Ici comme ailleurs, la fantaisie semble donc régner,
au gré de l'humeur et de l'écriture, justifiant qu'on puisse
hésiter à qualifier vraiment La Fontaine de moraliste. On
connaît les critiques de Rousseau : et si l'enfant concluait
de la fable Le Corbeau et le Renard qu'il n'y a rien
de mieux à faire que de devenir flatteur ? En fait, le
malentendu persiste sur 1e mot "morale". Au XVIIème
siècle, la morale n'était pas normative, elle était,
conformément â l'étymologie, la "science des mœurs", et les
mœurs étaient, selon la définition de Furetière, les "habitudes
naturelles ou acquises suivant lesquelles les peuples ou
les particuliers conduisent les actions de leur vie".
Autrement dit, la "morale" du XVIIème siècle
ressemble plus à notre psychologie et à notre sociologie
qu'à notre morale. D'autre part la morale traditionnelle du
genre de la fable, si morale il y a, est une morale de
petites gens (la légende fait d'Ésope un esclave), obligés,
pour survivre, à une grande prudence, et qui peuvent
difficilement s'offrir la "générosité" d'une morale
aristocratique. Si l'on veut déterminer quelle est la grande
leçon des Fables, on exprimera donc toujours une
sorte de bon sens populaire, conforme d'ailleurs au « juste
milieu » des classiques, prônant réalisme et modération.
Ce réalisme est en effet le produit d'une sagesse
moyenne, rebelle à tous les principes d'erreur : "L'homme
est de glace aux vérités; / Il est de feu pour les
mensonges" (IX, 6). C'est de cette disposition
générale qu'il faut toujours se défendre. Elle prend la
forme des préjugés (Les Devineresses), de la "vaine
curiosité" (voir La Tortue et les deux Canards, où
il est dit que l'imprudence, le babil, la sotte vanité et la
curiosité appartiennent tous au même "lignage"), et surtout
de la présomption (Le Coche et la Mouche, Le Rat
et l'Éléphant). Connaître ses limites, se défier
d'autrui et de soi-même, ne pas se plaindre au Destin de
maux dont on est soi-même responsable (L'Ingratitude et
l'Injustice des hommes envers la Fortune), voilà bien
les caractères essentiels de ce réalisme par lequel l'homme
doit savoir prendre sa juste place dans le monde et parmi
ses semblables.
L'autre leçon la plus courante concerne la
mesure. Le précepte "Rien
de trop", traduit du meden agan des
Stoïciens, revient sans cesse dans les Fables
sous diverses formes. Il ne s'applique pas seulement à la la
cupidité ou à l'ambition, mais à des domaines plus
surprenants où il prend une couleur amère, voire choquante.

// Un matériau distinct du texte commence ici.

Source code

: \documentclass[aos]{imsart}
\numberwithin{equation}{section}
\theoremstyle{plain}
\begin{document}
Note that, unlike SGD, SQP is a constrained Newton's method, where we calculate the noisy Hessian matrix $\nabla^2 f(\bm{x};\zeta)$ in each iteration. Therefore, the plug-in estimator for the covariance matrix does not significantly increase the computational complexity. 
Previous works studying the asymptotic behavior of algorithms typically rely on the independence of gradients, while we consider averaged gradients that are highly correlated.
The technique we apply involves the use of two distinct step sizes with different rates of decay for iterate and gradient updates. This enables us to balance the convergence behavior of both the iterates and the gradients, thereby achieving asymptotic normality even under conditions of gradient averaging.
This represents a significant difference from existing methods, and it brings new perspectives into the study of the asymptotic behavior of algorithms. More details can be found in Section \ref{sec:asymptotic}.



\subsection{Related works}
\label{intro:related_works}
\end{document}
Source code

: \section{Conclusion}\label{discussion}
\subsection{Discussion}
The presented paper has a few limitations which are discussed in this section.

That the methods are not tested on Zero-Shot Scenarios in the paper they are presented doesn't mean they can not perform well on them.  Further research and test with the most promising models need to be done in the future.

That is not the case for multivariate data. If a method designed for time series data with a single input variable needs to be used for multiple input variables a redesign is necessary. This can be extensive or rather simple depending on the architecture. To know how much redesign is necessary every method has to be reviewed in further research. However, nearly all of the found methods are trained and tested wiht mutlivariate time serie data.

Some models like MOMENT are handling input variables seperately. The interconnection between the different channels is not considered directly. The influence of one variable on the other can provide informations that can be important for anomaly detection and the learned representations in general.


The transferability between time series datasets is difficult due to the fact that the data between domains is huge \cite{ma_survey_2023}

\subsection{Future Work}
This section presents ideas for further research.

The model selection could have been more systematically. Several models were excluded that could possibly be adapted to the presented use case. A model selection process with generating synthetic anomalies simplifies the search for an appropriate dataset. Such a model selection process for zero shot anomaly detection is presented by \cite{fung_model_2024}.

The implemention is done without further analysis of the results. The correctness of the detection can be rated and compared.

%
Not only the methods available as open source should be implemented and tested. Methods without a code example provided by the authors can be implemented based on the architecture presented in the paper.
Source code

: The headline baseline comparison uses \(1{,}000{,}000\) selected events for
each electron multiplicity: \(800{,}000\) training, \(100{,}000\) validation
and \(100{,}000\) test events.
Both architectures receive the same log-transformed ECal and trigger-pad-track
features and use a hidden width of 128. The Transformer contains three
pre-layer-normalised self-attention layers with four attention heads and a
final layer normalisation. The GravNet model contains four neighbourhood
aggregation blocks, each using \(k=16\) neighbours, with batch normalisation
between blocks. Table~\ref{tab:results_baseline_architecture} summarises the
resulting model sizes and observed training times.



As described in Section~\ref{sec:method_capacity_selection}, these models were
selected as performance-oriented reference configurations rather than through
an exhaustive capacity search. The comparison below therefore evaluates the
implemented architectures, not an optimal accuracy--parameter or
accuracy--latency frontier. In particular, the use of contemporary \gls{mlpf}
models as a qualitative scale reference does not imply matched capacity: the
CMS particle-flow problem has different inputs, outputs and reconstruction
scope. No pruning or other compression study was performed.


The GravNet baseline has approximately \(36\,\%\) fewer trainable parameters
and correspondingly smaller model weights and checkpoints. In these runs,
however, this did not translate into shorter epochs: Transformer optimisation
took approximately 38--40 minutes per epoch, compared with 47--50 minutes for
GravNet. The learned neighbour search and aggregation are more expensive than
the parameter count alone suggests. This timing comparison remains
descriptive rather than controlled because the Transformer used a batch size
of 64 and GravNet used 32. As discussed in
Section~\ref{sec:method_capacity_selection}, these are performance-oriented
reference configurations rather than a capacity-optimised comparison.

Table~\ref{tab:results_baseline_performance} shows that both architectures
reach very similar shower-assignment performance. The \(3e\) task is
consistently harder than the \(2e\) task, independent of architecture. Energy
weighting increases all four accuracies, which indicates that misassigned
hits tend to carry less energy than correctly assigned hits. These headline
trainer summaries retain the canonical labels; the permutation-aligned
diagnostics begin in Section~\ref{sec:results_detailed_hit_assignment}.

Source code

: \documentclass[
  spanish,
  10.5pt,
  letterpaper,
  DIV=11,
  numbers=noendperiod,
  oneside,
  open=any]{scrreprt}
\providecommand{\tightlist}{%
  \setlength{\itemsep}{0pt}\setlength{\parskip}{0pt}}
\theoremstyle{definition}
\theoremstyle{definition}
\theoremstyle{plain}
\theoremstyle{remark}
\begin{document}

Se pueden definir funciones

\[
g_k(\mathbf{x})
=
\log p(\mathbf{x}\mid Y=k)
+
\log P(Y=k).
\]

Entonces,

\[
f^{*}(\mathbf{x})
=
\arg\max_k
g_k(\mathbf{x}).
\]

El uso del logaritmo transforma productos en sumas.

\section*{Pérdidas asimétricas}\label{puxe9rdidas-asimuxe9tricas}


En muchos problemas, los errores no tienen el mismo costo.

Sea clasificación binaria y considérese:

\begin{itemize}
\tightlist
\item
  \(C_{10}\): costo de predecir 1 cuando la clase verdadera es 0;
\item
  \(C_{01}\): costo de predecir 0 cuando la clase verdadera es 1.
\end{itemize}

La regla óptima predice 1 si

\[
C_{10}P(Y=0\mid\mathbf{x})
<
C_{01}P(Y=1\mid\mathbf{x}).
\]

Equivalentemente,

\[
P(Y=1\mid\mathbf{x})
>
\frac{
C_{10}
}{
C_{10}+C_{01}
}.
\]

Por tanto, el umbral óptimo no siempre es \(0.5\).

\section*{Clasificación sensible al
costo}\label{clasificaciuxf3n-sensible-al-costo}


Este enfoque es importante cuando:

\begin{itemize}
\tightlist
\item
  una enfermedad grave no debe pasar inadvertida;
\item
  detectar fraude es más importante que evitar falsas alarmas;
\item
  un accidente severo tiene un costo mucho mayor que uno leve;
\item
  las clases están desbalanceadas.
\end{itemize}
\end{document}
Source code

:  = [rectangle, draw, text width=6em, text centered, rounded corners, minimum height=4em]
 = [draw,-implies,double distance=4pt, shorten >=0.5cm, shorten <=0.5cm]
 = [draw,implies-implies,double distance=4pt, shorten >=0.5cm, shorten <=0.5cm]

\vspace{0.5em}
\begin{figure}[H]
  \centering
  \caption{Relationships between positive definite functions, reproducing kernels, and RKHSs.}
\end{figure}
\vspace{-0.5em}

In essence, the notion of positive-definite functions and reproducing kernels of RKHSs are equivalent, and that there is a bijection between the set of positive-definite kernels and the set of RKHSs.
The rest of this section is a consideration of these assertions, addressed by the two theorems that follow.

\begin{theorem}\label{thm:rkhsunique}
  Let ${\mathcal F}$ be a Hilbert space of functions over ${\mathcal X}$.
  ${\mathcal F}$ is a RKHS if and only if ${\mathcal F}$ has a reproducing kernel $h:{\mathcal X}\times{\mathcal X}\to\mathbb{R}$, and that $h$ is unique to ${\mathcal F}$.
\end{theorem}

À l'amitié par exemple, dont le fabuliste souligne qu'elle
peut avoir ses excès et ses dangers (L'Ours et l'Amateur
des jardins) ; à la sagesse et à la prudence (Les
deux Aventuriers et le Talisman); aux "beaux
sentiments" aussi (Les Poissons et le Berger qui joue de
la flûte). En fin de compte, les Fables
offrent une image de l'homme et des conseils peu exaltants,
- ce en quoi La Fontaine est en accord avec l'ensemble des
moralistes de son époque et, plus généralement encore, avec
l'ensemble de la littérature classique, plutôt pessimiste et
sceptique sur la nature humaine.
Les
discours
La Fontaine n'est
pas un philosophe et ne prétend pas l'être. Chamfort nous
avait prévenus : « La Fontaine ne se donne point pour
un philosophe. Il semble même avoir craint de le paraître,
c'est en effet ce qu'un poète doit le plus dissimuler.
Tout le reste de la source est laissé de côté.